Key Questions Answered
- •Fresh Start Effect: New beginnings like Mondays, birthdays, or New Year's create psychological chapter breaks that boost motivation to start goals. Research shows 40% of Americans make New Year's resolutions, but fresh starts only provide initial motivation—sustained change requires additional strategies and concrete planning.
- •Temptation Bundling: Pair activities you need to do with pleasures you crave—like listening to audiobooks only at the gym. Research shows this strategy increased exercise frequency by 56% because it makes hard tasks instantly gratifying while time flies during workouts, creating sustainable habit loops through enjoyment.
- •Cue-Based Planning: Create specific plans answering when, where, and how you'll act. Studies show concrete plans dramatically improve follow-through because they trigger memory, create accountability, and eliminate vague intentions. Include if-then scenarios for unpredictable situations to maintain consistency despite obstacles.
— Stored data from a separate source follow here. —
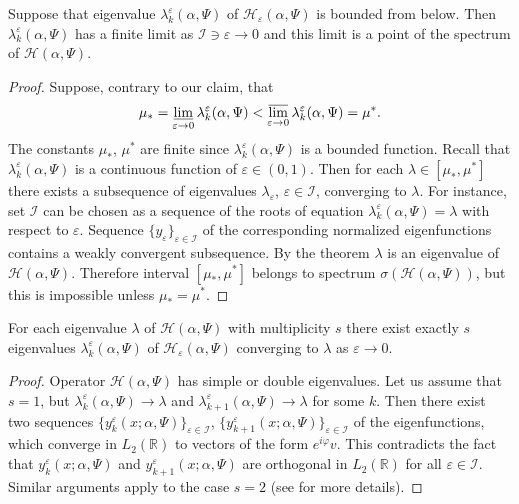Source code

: \documentclass[11pt,english]{amsart}
\begin{document}
\begin{g_corollary}\label{Corr1}
Suppose that  eigenvalue $\lambda_k^\varepsilon(\alpha, \Psi)$ of $\mathcal{H}_{\varepsilon}(\alpha,\Psi)$ is bounded from below. Then $\lambda_k^\varepsilon(\alpha, \Psi)$ has a finite limit as $\mathcal{I}\ni \varepsilon\to 0$
and this limit is a point of the spectrum  of $\mathcal{H}(\alpha,\Psi)$.
\end{g_corollary}
\begin{proof}
Suppose, contrary to our claim, that
\begin{equation*}
    \mu_*=\varliminf_{\varepsilon\to 0}\lambda_k^\varepsilon(\alpha, \Psi)<\varlimsup_{\varepsilon\to 0}\lambda_k^\varepsilon(\alpha, \Psi)=\mu^*.
  \end{equation*}
The constants $\mu_*$, $\mu^*$ are finite since $\lambda_k^\varepsilon(\alpha, \Psi)$ is a bounded function.
Recall that $\lambda_k^\varepsilon(\alpha, \Psi)$ is a continuous function of $\varepsilon\in (0,1)$.
Then for each $\lambda\in [\mu_*,\mu^*]$ there exists  a subsequence of eigenvalues $\lambda_\varepsilon$, $\varepsilon\in \mathcal{I}$, converging to $\lambda$. For instance, set $\mathcal{I}$ can be chosen
as a sequence of the roots of  equation  $\lambda_k^\varepsilon(\alpha, \Psi)=\lambda$ with respect to $\varepsilon$.
Sequence $\{y_\varepsilon\}_{\varepsilon\in \mathcal{I}}$ of the corresponding normalized eigenfunctions contains a weakly convergent subsequence. By the theorem  $\lambda$ is an eigenvalue of  $\mathcal{H}(\alpha,\Psi)$.
Therefore interval $[\mu_*,\mu^*]$ belongs to spectrum $\sigma(\mathcal{H}(\alpha,\Psi))$, but this is impossible unless $\mu_*=\mu^*$.
\end{proof}

\begin{g_corollary}\label{Corr2} For each eigenvalue $\lambda$ of  $\mathcal{H}(\alpha,\Psi)$ with multiplicity $s$ there exist exactly $s$ eigenvalues $\lambda_k^\varepsilon(\alpha, \Psi)$ of $\mathcal{H}_{\varepsilon}(\alpha,\Psi)$
converging to $\lambda$ as $\varepsilon\to 0$.
\end{g_corollary}
\begin{proof} Operator $\mathcal{H}(\alpha,\Psi)$ has  simple or double eigenvalues.
Let us assume  that $s=1$, but  $\lambda_k^\varepsilon(\alpha, \Psi)\to \lambda$ and  $\lambda_{k+1}^\varepsilon(\alpha, \Psi)\to \lambda$ for some $k$. Then there exist two sequences $\{y_k^{\varepsilon}(x;\alpha, \Psi)\}_{\varepsilon\in \mathcal{I}}$, $\{y_{k+1}^{\varepsilon}(x;\alpha, \Psi)\}_{\varepsilon\in \mathcal{I}}$ of the eigenfunctions, which  converge in $L_2(\mathbb{R})$
to   vectors  of the form $e^{i\varphi} v$. This contradicts the fact that $y_k^{\varepsilon}(x;\alpha, \Psi)$
and $y_{k+1}^{\varepsilon}(x;\alpha, \Psi)$ are orthogonal in $L_2(\mathbb{R})$ for all $\varepsilon\in \mathcal{I}$. Similar arguments apply to the case $s=2$ (see \cite{GolovatyMMO} for more details).
\end{proof}
\end{document}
- •Commitment Devices: Put money on the line that you forfeit if you fail to meet goals. Research with smokers showed access to self-imposed financial penalties reduced smoking rates by 30%. Even soft commitments like telling respected people about goals creates accountability through potential shame.
- •Coaching Others: Giving advice to someone slightly behind you on a goal increases your own success. Eight-minute advice-giving sessions improved student grades because it builds confidence, creates accountability, and triggers the saying-is-believing effect where you follow your own recommendations.
Notable Moment
Hotel room attendants who were told their daily work counted as CDC-recommended exercise lost weight and improved blood pressure compared to those not given this information, demonstrating how changing beliefs about existing activities creates measurable physiological improvements without behavior modification.